When you reach the line that contains "- 3.40867 I" in the data below, start reproducing lines exactly, and stop after the line that contains "b &= -0.975942".

Dataset excerpts
···
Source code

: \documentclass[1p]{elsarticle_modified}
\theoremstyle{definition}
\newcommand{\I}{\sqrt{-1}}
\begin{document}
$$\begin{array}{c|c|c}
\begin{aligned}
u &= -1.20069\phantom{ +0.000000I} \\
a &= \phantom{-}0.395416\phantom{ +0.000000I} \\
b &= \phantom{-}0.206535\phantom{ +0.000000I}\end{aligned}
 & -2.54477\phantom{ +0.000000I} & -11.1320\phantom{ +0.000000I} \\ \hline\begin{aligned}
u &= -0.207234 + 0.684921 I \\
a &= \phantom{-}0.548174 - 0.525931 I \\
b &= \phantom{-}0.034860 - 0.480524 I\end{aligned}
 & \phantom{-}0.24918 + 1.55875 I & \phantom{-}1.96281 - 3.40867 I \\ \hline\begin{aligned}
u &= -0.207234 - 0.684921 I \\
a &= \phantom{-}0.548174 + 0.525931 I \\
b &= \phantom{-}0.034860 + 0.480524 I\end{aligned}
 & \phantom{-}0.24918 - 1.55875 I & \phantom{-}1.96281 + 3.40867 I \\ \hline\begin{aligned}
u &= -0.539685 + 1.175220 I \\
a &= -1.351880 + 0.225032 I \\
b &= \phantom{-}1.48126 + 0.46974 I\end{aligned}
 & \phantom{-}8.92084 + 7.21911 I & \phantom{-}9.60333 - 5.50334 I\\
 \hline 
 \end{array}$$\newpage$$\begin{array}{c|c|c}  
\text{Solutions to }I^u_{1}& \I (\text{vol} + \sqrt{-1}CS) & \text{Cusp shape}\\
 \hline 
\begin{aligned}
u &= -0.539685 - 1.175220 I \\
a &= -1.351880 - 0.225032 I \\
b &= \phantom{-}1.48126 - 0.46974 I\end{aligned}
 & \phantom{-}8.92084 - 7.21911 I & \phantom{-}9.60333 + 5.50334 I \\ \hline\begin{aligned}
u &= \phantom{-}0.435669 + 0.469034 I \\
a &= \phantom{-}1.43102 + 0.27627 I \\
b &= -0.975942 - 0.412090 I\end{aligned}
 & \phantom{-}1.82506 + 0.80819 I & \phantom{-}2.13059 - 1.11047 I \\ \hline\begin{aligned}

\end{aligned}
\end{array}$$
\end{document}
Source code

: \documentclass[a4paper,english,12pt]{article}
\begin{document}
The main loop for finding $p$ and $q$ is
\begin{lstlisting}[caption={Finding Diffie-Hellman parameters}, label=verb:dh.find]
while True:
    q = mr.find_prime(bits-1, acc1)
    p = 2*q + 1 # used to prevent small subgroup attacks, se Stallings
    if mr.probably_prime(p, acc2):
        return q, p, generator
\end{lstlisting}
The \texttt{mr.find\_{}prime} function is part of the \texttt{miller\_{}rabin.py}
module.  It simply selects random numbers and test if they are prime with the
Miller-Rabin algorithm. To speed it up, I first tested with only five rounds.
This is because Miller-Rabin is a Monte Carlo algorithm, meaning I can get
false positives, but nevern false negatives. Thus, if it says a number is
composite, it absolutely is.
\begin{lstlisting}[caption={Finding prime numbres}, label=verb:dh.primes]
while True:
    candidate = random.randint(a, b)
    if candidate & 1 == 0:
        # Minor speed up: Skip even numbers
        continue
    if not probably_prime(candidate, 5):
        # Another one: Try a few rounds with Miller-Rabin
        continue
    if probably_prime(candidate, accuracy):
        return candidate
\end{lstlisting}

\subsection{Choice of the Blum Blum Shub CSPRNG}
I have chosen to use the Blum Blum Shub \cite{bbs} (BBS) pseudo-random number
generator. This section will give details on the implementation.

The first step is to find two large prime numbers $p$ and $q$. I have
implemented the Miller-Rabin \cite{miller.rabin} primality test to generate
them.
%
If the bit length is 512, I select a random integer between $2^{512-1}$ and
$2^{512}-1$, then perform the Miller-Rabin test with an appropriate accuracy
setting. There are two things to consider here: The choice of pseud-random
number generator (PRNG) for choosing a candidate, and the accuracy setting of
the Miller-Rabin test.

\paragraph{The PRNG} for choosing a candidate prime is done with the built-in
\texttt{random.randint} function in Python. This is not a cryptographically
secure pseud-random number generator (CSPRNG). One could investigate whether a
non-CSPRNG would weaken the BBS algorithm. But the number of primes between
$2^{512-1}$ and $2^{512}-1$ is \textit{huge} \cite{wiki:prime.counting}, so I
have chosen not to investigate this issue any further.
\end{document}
···
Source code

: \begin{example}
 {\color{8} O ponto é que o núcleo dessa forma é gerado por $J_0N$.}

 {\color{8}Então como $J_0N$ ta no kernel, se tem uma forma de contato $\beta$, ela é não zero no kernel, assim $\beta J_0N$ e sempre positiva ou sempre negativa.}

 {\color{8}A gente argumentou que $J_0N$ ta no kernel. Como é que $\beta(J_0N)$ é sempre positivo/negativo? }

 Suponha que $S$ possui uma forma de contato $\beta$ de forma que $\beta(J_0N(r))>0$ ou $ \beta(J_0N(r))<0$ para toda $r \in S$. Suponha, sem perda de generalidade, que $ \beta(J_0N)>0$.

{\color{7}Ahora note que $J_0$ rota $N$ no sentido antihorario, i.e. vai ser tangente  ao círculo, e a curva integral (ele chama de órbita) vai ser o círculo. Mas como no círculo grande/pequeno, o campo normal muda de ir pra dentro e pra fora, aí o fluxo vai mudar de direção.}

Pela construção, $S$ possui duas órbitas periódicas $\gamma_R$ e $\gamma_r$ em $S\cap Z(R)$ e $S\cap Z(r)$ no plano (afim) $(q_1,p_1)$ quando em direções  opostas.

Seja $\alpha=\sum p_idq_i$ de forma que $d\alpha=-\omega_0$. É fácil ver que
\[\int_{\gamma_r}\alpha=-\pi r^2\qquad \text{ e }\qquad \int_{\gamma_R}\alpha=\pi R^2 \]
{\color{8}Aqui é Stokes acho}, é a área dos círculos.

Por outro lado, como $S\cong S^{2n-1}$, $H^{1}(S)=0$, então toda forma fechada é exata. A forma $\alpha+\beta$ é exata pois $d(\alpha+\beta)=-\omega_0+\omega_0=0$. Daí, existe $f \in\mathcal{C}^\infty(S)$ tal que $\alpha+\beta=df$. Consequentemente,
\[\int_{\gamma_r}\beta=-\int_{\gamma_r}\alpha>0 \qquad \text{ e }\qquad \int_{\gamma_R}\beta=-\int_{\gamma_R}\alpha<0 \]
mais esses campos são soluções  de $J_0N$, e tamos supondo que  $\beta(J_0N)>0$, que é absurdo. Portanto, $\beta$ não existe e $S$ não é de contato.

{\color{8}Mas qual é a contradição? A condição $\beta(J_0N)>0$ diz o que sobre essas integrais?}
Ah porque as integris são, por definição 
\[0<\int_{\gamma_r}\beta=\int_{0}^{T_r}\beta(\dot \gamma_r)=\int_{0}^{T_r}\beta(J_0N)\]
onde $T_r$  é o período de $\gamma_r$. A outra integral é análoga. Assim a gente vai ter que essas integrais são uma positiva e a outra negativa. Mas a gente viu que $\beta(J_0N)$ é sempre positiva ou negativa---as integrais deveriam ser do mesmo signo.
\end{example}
···
> EXERCISE SOLUTION:
 & \phantom{-}0.24918 + 1.55875 I & \phantom{-}1.96281 - 3.40867 I \\ \hline\begin{aligned}
u &= -0.207234 - 0.684921 I \\
a &= \phantom{-}0.548174 + 0.525931 I \\
b &= \phantom{-}0.034860 + 0.480524 I\end{aligned}
 & \phantom{-}0.24918 - 1.55875 I & \phantom{-}1.96281 + 3.40867 I \\ \hline\begin{aligned}
u &= -0.539685 + 1.175220 I \\
a &= -1.351880 + 0.225032 I \\
b &= \phantom{-}1.48126 + 0.46974 I\end{aligned}
 & \phantom{-}8.92084 + 7.21911 I & \phantom{-}9.60333 - 5.50334 I\\
 \hline 
 \end{array}$$\newpage$$\begin{array}{c|c|c}  
\text{Solutions to }I^u_{1}& \I (\text{vol} + \sqrt{-1}CS) & \text{Cusp shape}\\
 \hline 
\begin{aligned}
u &= -0.539685 - 1.175220 I \\
a &= -1.351880 - 0.225032 I \\
b &= \phantom{-}1.48126 - 0.46974 I\end{aligned}
 & \phantom{-}8.92084 - 7.21911 I & \phantom{-}9.60333 + 5.50334 I \\ \hline\begin{aligned}
u &= \phantom{-}0.435669 + 0.469034 I \\
a &= \phantom{-}1.43102 + 0.27627 I \\
b &= -0.975942 - 0.412090 I\end{aligned}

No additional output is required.